Humboldt-Universität zu Berlin - Faculty of Humanities and Social Sciences - Department of African Studies

Agricultural Labour and Education in Twentieth Century South Africa

Project leader: Dr. Julia Tischler


The project investigates into the relation between education and labour in South African agriculture in the twentieth century. I seek to find out how the increase in formal agrarian education impacted on concepts and practices of labour, focusing firstly on the connection between ‘scientisation’ and agricultural work during South Africa’s ‘Green Revolution’ and secondly on the educational work performed by teachers, extension officers, and other agricultural experts.

Scholars have referred to the twentieth century, particularly the time period between 1910-50, as South Africa’s ‘agricultural revolution’. However, the marked increase in agricultural production was not evenly spread. Rather, the time period marks the beginning of the growing division within South African agriculture, that is, the parallel existence of a commercial, large-scale sector on the one hand and subsistence-based farming on the other which persists until today. At the time of South Africa’s Green Revolution, we furthermore see a marked rise in the availability of (state-sponsored) educational programmes. Agricultural colleges, university faculties, farming courses in schools, or demonstration services were important measures to promote ‘scientific farming’.

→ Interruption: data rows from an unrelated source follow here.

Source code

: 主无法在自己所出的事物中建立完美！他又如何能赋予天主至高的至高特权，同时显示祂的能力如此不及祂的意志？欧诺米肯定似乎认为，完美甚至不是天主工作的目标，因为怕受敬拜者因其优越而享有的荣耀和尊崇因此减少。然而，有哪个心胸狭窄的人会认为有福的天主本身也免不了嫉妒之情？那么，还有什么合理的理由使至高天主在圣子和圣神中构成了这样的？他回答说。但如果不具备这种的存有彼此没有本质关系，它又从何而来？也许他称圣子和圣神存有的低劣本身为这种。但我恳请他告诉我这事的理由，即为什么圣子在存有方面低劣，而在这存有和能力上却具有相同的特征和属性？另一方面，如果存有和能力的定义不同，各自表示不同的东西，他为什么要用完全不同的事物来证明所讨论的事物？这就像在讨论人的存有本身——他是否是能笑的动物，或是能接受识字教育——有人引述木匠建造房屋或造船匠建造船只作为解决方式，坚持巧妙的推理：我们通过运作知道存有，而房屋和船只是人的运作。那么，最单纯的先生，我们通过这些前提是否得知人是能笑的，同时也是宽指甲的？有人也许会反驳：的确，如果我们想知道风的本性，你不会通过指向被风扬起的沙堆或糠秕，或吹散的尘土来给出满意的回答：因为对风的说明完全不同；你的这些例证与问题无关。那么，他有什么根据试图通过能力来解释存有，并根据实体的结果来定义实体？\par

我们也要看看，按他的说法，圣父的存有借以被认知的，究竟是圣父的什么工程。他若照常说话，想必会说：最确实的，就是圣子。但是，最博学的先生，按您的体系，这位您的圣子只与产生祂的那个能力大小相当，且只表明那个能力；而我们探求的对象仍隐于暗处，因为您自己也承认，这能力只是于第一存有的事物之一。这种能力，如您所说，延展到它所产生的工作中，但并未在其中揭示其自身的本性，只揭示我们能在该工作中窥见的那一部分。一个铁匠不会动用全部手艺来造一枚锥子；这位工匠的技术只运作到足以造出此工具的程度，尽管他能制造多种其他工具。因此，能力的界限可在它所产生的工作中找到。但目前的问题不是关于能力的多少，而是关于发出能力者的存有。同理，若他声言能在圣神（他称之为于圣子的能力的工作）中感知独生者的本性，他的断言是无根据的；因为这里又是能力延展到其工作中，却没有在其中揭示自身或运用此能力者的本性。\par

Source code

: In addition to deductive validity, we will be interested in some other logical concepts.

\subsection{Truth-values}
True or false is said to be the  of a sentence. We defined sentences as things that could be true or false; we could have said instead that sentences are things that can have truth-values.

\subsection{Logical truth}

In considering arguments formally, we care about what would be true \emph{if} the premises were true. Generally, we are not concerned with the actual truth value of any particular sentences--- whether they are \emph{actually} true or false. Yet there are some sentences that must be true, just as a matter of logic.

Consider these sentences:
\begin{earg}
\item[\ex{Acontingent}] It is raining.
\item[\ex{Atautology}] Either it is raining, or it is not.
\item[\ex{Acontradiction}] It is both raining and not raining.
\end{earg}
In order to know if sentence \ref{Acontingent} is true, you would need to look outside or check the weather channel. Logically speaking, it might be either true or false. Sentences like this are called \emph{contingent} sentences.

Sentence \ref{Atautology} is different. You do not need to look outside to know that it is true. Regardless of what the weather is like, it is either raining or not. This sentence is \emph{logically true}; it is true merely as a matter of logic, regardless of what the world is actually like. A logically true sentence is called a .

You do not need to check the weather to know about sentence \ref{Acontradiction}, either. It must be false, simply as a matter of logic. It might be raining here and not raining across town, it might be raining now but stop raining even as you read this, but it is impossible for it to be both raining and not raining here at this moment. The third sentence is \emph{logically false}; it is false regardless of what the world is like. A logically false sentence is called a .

My project looks at the inter-relation between labour and education with respect to land – one of the most politicised resources in the South African settler colonial context. I focus on the former province of Transvaal and the Orange Free State from after the Second South African War (1902) until about the 1970s. Regional findings will be considered in relation to the broader national framework as well as regarding international entanglements with other settler colonies.